Ça faisait bien longtemps que la France n’avait pas eu de prisonnier politique. On vient de le libérer des geôles de la Santé après 6 mois d’un enfermement sans fondement qui aura défrayé toutes les chroniques. La veille de sa sortie en “ catimini ” - comme l’ont repris en choeur tous les medias - le journal Le Monde publiait fort à propos une interview exclusive de Julien Coupat depuis reprise et commentée un peu partout.

Cet article, vous le verrez (*), élève son auteur au niveau des meilleurs analystes de la situation politique contemporaine. Une analyse féroce qui, par son brio et la notoriété dont elle bénéficie désormais, signe avec quelques autres la fin d’un hiver de trop d’années ternes et bien mal éclairées par une ribambelle de chroniqueurs, de philosophes et de politiques sur-médiatisés, de gauche comme de droite, tous épris ou en proie aux addictions néolibérales ou néo-conservatrices et, pour certains, suppôts de la dérive proto-fasciste en marche.

Le fascisme qui vient

Osons le dire, cette interview ne dénoterait pas dans les colonnes de Netoyens!. Elle évoque en effet et avec talent un ensemble de thèmes qu’on ne traite que trop peu par ailleurs.
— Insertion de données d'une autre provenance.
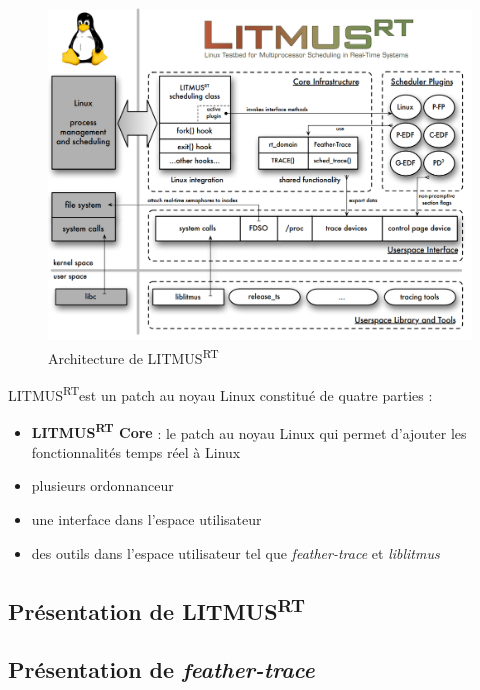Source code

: \documentclass{article}
\newcommand{\litmus}{LITMUS\textsuperscript{RT}}
\begin{document}
\begin{figure}[H]
    \centering
    \includegraphics[width=0.5\paperwidth]{Images/litmusrtarchitecture.png}
    \caption{Architecture de \litmus}
    \label{fig:litmusrtarchitecture}
\end{figure}

    \litmus est un patch au noyau Linux constitué de quatre parties : 
    \begin{itemize}
        \item \textbf{LITMUS\textsuperscript{RT} Core} : le patch au noyau Linux qui permet d'ajouter les fonctionnalités temps réel à Linux
        \item plusieurs \gls{ordonnanceur}
        \item une interface dans l'espace utilisateur
        \item des outils dans l'espace utilisateur tel que \textit{feather-trace} et \textit{liblitmus}
    \end{itemize}


    \subsection{Présentation de \litmus}
    
    
    
    \subsection{Présentation de \textit{feather-trace}}
    
\end{document}
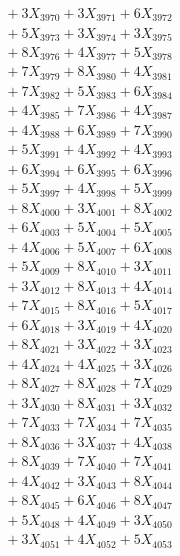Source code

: \documentclass[a4paper,10pt]{article}
\begin{document}
{\begin{align}
&\;  + 3 X_{3970} + 3 X_{3971} + 6 X_{3972} \\[0.3ex]
&\;  + 5 X_{3973} + 3 X_{3974} + 3 X_{3975} \\[0.3ex]
&\;  + 8 X_{3976} + 4 X_{3977} + 5 X_{3978} \\[0.3ex]
&\;  + 7 X_{3979} + 8 X_{3980} + 4 X_{3981} \\[0.3ex]
&\;  + 7 X_{3982} + 5 X_{3983} + 6 X_{3984} \\[0.3ex]
&\;  + 4 X_{3985} + 7 X_{3986} + 4 X_{3987} \\[0.3ex]
&\;  + 4 X_{3988} + 6 X_{3989} + 7 X_{3990} \\[0.3ex]
&\;  + 5 X_{3991} + 4 X_{3992} + 4 X_{3993} \\[0.3ex]
&\;  + 6 X_{3994} + 6 X_{3995} + 6 X_{3996} \\[0.3ex]
&\;  + 5 X_{3997} + 4 X_{3998} + 5 X_{3999} \\[0.5ex]\allowbreak
&\;  + 8 X_{4000} + 3 X_{4001} + 8 X_{4002} \\[0.3ex]
&\;  + 6 X_{4003} + 5 X_{4004} + 5 X_{4005} \\[0.3ex]
&\;  + 4 X_{4006} + 5 X_{4007} + 6 X_{4008} \\[0.3ex]
&\;  + 5 X_{4009} + 8 X_{4010} + 3 X_{4011} \\[0.3ex]
&\;  + 3 X_{4012} + 8 X_{4013} + 4 X_{4014} \\[0.3ex]
&\;  + 7 X_{4015} + 8 X_{4016} + 5 X_{4017} \\[0.3ex]
&\;  + 6 X_{4018} + 3 X_{4019} + 4 X_{4020} \\[0.3ex]
&\;  + 8 X_{4021} + 3 X_{4022} + 3 X_{4023} \\[0.3ex]
&\;  + 4 X_{4024} + 4 X_{4025} + 3 X_{4026} \\[0.3ex]
&\;  + 8 X_{4027} + 8 X_{4028} + 7 X_{4029} \\[0.5ex]\allowbreak
&\;  + 3 X_{4030} + 8 X_{4031} + 3 X_{4032} \\[0.3ex]
&\;  + 7 X_{4033} + 7 X_{4034} + 7 X_{4035} \\[0.3ex]
&\;  + 8 X_{4036} + 3 X_{4037} + 4 X_{4038} \\[0.3ex]
&\;  + 8 X_{4039} + 7 X_{4040} + 7 X_{4041} \\[0.3ex]
&\;  + 4 X_{4042} + 3 X_{4043} + 8 X_{4044} \\[0.3ex]
&\;  + 8 X_{4045} + 6 X_{4046} + 8 X_{4047} \\[0.3ex]
&\;  + 5 X_{4048} + 4 X_{4049} + 3 X_{4050} \\[0.3ex]
&\;  + 3 X_{4051} + 4 X_{4052} + 5 X_{4053} \\[0.3ex]

\end{align}}
\end{document}
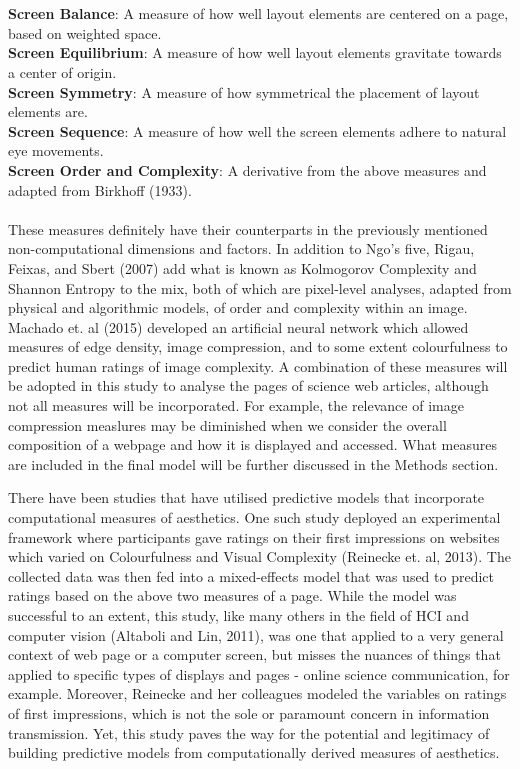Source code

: \documentclass[letterpaper,12pt]{article}
\theoremstyle{definition}
\begin{document}
\\
\\
\textbf{Screen Balance}: A measure of how well layout elements are centered on a page, based on weighted space.
\\
\textbf{Screen Equilibrium}: A measure of how well layout elements gravitate towards a center of origin.
\\
\textbf{Screen Symmetry}: A measure of how symmetrical the placement of layout elements are.
\\
\textbf{Screen Sequence}: A measure of how well the screen elements adhere to natural eye movements.
\\
\textbf{Screen Order and Complexity}: A derivative from the above measures and adapted from Birkhoff (1933).
\\
\\
These measures definitely have their counterparts in the previously mentioned non-computational dimensions and factors. In addition to Ngo's five, Rigau, Feixas, and Sbert (2007) add what is known as Kolmogorov Complexity and Shannon Entropy to the mix, both of which are pixel-level analyses, adapted from physical and algorithmic models, of order and complexity within an image. Machado et. al (2015) developed an artificial neural network which allowed measures of edge density, image compression, and to some extent colourfulness to predict human ratings of image complexity. A combination of these measures will be adopted in this study to analyse the pages of science web articles, although not all measures will be incorporated. For example, the relevance of image compression measlures may be diminished when we consider the overall composition of a webpage and how it is displayed and accessed. What measures are included in the final model will be further discussed in the Methods section.

There have been studies that have utilised predictive models that incorporate computational measures of aesthetics. One such study deployed an experimental framework where participants gave ratings on their first impressions on websites which varied on Colourfulness and Visual Complexity (Reinecke et. al, 2013). The collected data was then fed into a mixed-effects model that was used to predict ratings based on the above two measures of a page. While the model was successful to an extent, this study, like many others in the field of HCI and computer vision (Altaboli and Lin, 2011), was one that applied to a very general context of web page or a computer screen, but misses the nuances of things that applied to specific types of displays and pages - online science communication, for example. Moreover, Reinecke and her colleagues modeled the variables on ratings of first impressions, which is not the sole or paramount concern in information transmission. Yet, this study paves the way for the potential and legitimacy of building predictive models from computationally derived measures of aesthetics. 
\end{document}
Évoquons notamment l’urgence de l’élaboration d’un nouveau paradigme tant l’actuel décline sous nos yeux de manière forcenée et délétère; les émeutes de décembre 2008 en Grèce mais sans pour autant laver notre honte d’avoir autant festoyé quand on nous appelait si fort au soutien; l’aspect si crucial de la souveraineté quand il s’agit de nommer, de désigner, de définir et, partant, d’établir les agendas politiques.
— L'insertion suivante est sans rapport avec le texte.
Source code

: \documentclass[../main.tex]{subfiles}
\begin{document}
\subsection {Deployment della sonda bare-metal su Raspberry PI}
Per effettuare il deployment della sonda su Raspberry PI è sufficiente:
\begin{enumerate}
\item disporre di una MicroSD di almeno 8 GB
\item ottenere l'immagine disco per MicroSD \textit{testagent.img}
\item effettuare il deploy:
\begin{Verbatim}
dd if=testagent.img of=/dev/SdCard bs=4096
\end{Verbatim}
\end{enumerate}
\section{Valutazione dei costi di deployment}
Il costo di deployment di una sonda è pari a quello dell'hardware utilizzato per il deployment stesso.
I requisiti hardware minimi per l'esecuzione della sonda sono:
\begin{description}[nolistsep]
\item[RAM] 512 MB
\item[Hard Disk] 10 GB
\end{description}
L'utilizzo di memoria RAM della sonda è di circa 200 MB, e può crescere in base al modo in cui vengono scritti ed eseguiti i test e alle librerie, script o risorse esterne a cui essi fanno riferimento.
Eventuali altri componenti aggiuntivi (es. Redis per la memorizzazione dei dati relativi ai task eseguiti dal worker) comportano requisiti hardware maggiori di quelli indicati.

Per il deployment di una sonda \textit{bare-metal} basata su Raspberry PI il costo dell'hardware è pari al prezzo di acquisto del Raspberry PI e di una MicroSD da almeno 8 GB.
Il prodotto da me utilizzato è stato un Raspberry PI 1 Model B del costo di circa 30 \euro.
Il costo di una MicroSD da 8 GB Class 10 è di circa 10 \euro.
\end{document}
Sur ce dernier sujet, l’auteur ne prend pas quant à lui le risque de confondre souveraineté et nationalisme contrairement à un José Bové qu’on découvre en proie aux troubles de la mémoire, la tête dans le guidon des vieilles urgences électorales. Comme nous il est de longue date le défenseur de cette souveraineté alimentaire qui fait tant défaut à nombre de nationaux des pays d’Afrique et de bien d’autres peuples encore. On croyait pourtant avoir bien compris, depuis Hannah Arendt, que le péril ne vient pas tant des nations que des États qui les contrôlent de surcroît quand ils se constituent en un État dans l’État (ex. le nucléaire en France) ou en un État policier, comme ce fut le cas dans toute l’Europe de la fin des années 30.

Cette souveraineté ou plutôt sa mise sous tutelle par une oligarchie malfaisante, c’est bien ce qui semble avoir motivé le combat “ MAM vs Sarko “ sur lequel nous a éclairé le journal en ligne Rue89.com récemment [1]. La ministre de l’intérieur en titre a mené la bataille pour une police à la mode chiraquienne en concurrence avec celle mise en place par son rival depuis victorieux. Elle aussi a perdu. Tant et si bien que l’on peut déjà prédire à la ministre une fin de carrière politique proche. Julien Coupat en aura fait les frais. Il a bien été libéré mais tant qu’un non-lieu n’aura pas été prononcé par la justice, il y a fort à parier qu’il sera maintenu sous un contrôle judiciaire étroit.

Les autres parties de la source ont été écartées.